Selezione  e miglioramento genetico ci hanno messo a disposizione vacche che producono oltre 100 quintali di latte per ogni ciclo produttivo, polli capaci di trasformare i cereali in carne con un'efficienza in passato impensabile, suini che arrivano alla maturità in tempi più rapidi. Anche in campo vegetale il progresso genetico non è stato da meno. Un esempio per tutti, gli ibridi di mais dai quali si ottengono produzioni per ettaro che solo pochi anni fa sembravano fantascienza. E poi frutta dalle eccezionali doti di conservabilità, ortaggi che vantano doti di precocità straordinarie e adattamento ideale alle condizioni di coltura protetta.

A farne le spese sono state però le specie, le razze e le varietà che per la loro minore produttività o perché inadatte ai regimi intensivi sono state "dimenticate", messe in disparte o peggio ignorate. Basta girare per campi e stalle per rendersi conto che la gran parte del latte è prodotto da due sole razze bovine, la Frisona Italiana (di gran lunga la più diffusa) e la Bruna Italia. Le stalle da carne sono affollate di broutard francesi (incroci) e solo di rado ci si imbatte in qualche allevamento che punta sulle razze italiane. Per non parlare dei polli. Solo ibridi nei capannoni di allevamento anche se nel loro sangue c'è ancora traccia della "Livornese", ora ridotta a "reliquia" conservata solo grazie alla attività di alcuni appassionati che per hobby ne allevano preziosi esemplari.

Non va diversamente sul fronte vegetale. Un esempio: la cipolla di Tropea che ammicca dagli scaffali dei negozi in molti casi non ha nulla a che vedere con la versione "originale" di questo ortaggio.

 

Quando il mercato viene in aiuto

In questa logica dettata dalle leggi del mercato ci si ritrova che a sfamare l'uomo provvedano solo 12 specie vegetali e appena 5 specie animali. Con il risultato che le altre specie corrono il rischio di estinzione. Un pericolo sottovalutato, perché si dimentica quanto sia importante il patrimonio genetico presente in ognuna di esse, patrimonio che potrebbe rivelarsi prezioso e insostituibile anche per continuare nel processo di miglioramento genetico.

In molti casi il rischio di estinzione è stato esorcizzato con la riscoperta di sapori e aromi della tradizione. Le politiche di valorizzazione dei prodotti a marchio Dop e Igp hanno fatto molto in questa direzione. Gli esempi non mancano. Uno per tutti, il Parmigiano Reggiano prodotto con il latte delle vacche "rosse" Reggiane. Una razza restituita così al mercato.
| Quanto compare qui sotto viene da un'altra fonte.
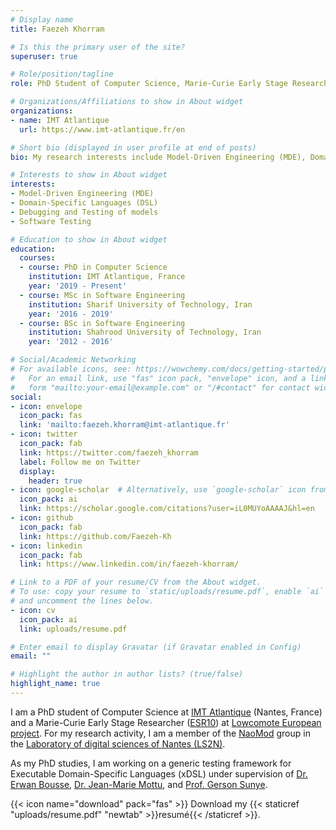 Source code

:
 ```yaml
---
# Display name
title: Faezeh Khorram

# Is this the primary user of the site?
superuser: true

# Role/position/tagline
role: PhD Student of Computer Science, Marie-Curie Early Stage Researcher ([Lowcomote project](https://www.lowcomote.eu/))

# Organizations/Affiliations to show in About widget
organizations:
- name: IMT Atlantique
  url: https://www.imt-atlantique.fr/en

# Short bio (displayed in user profile at end of posts)
bio: My research interests include Model-Driven Engineering (MDE), Domain-Specific Languages (DSL), Debugging and Testing of models, and software testing.

# Interests to show in About widget
interests:
- Model-Driven Engineering (MDE)
- Domain-Specific Languages (DSL)
- Debugging and Testing of models
- Software Testing

# Education to show in About widget
education:
  courses:
  - course: PhD in Computer Science
    institution: IMT Atlantique, France
    year: '2019 - Present'
  - course: MSc in Software Engineering
    institution: Sharif University of Technology, Iran
    year: '2016 - 2019'
  - course: BSc in Software Engineering
    institution: Shahrood University of Technology, Iran
    year: '2012 - 2016'

# Social/Academic Networking
# For available icons, see: https://wowchemy.com/docs/getting-started/page-builder/#icons
#   For an email link, use "fas" icon pack, "envelope" icon, and a link in the
#   form "mailto:your-email@example.com" or "/#contact" for contact widget.
social:
- icon: envelope
  icon_pack: fas
  link: 'mailto:faezeh.khorram@imt-atlantique.fr'
- icon: twitter
  icon_pack: fab
  link: https://twitter.com/faezeh_khorram
  label: Follow me on Twitter
  display:
    header: true
- icon: google-scholar  # Alternatively, use `google-scholar` icon from `ai` icon pack
  icon_pack: ai
  link: https://scholar.google.com/citations?user=iL0MUYoAAAAJ&hl=en
- icon: github
  icon_pack: fab
  link: https://github.com/Faezeh-Kh
- icon: linkedin
  icon_pack: fab
  link: https://www.linkedin.com/in/faezeh-khorram/

# Link to a PDF of your resume/CV from the About widget.
# To use: copy your resume to `static/uploads/resume.pdf`, enable `ai` icons in `params.toml`,
# and uncomment the lines below.
- icon: cv
  icon_pack: ai
  link: uploads/resume.pdf

# Enter email to display Gravatar (if Gravatar enabled in Config)
email: ""

# Highlight the author in author lists? (true/false)
highlight_name: true
---
```


I am a PhD student of Computer Science at [IMT Atlantique](https://www.imt-atlantique.fr/en) (Nantes, France) and 
a Marie-Curie Early Stage Researcher ([ESR10](https://www.lowcomote.eu/esr/10/)) at [Lowcomote European project](https://www.lowcomote.eu/).
For my research activity, I am a member of the [NaoMod](https://naomod.github.io/) group 
in the [Laboratory of digital sciences of Nantes (LS2N)](https://www.ls2n.fr/?lang=en).

As my PhD studies, I am working on a generic testing framework for Executable Domain-Specific Languages (xDSL)
under supervision of [Dr. Erwan Bousse](https://bousse-e.univ-nantes.io/), [Dr. Jean-Marie Mottu](http://pagesperso.ls2n.fr/~mottu-jm/welcome-en.html), and [Prof. Gerson Sunye](https://sunye.github.io/).

{{< icon name="download" pack="fas" >}} Download my {{< staticref "uploads/resume.pdf" "newtab" >}}resumé{{< /staticref >}}.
Dove non sono arrivate le politiche di marchio, si sono cercate altre soluzioni incentivando economicamente la conservazione delle razze in estinzione. Anche i Psr (piani di sviluppo regionali) hanno messo in campo delle risorse economiche finalizzate alla conservazione dei diversi patrimoni genetici che garantiscono quella biodiversità sulla quale poggia in ultima analisi l'equilibrio stesso della natura.

 

Diversità per la vita

Talmente importante, la biodiversità, che ad essa è stata dedicata una campagna intitolata “Diversità per la vita”, nata dalla collaborazione tra Bioversity International e l’Istituto di Scienze dell’Alimentazione del Consiglio Nazionale delle Ricerche (Isa-Cnr), con l’obiettivo di sottolineare il valore della biodiversità agricola per la sopravvivenza e il benessere dell’umanità. L'iniziativa, presentata a Roma il 22 maggio, prevede successive iniziative in altri Paesi, come Kenya, Malesia e Uzbekistan, e si concluderà nel 2010, designato "anno internazionale della biodiversità".

In attesa dell'anno della biodiversità, va ricordata le "settimana della biodiversità"  voluta dal WWF e celebrata con l'apertura, il 25 maggio, delle oasi protette gestite dall'associazione.

 

Clonazione, non deve spaventare

Sull'onda di questa attenzione al tema della biodiversità, si sono moltiplicate in questi giorni le discussioni attorno al tema della clonazione animale, che della biodiversità è l'opposto. A spaventare sono i le ricerche sui suinetti geneticamente modificati per gli xenotrapianti (in pratica delle riserve di organi da trapiantare nell'uomo). Non si vorrebbe che invece di fegati e cuori da trapiantare, questi animali finissero per essere produttori di prosciutti, al pari dei loro fratelli "normali". Un'evenienza remota, visto i costi e le difficoltà che una clonazione comporta. Meglio ricordarsene prima di dare il via all'ennesima (e inutile oltre che dannosa) caccia alle streghe.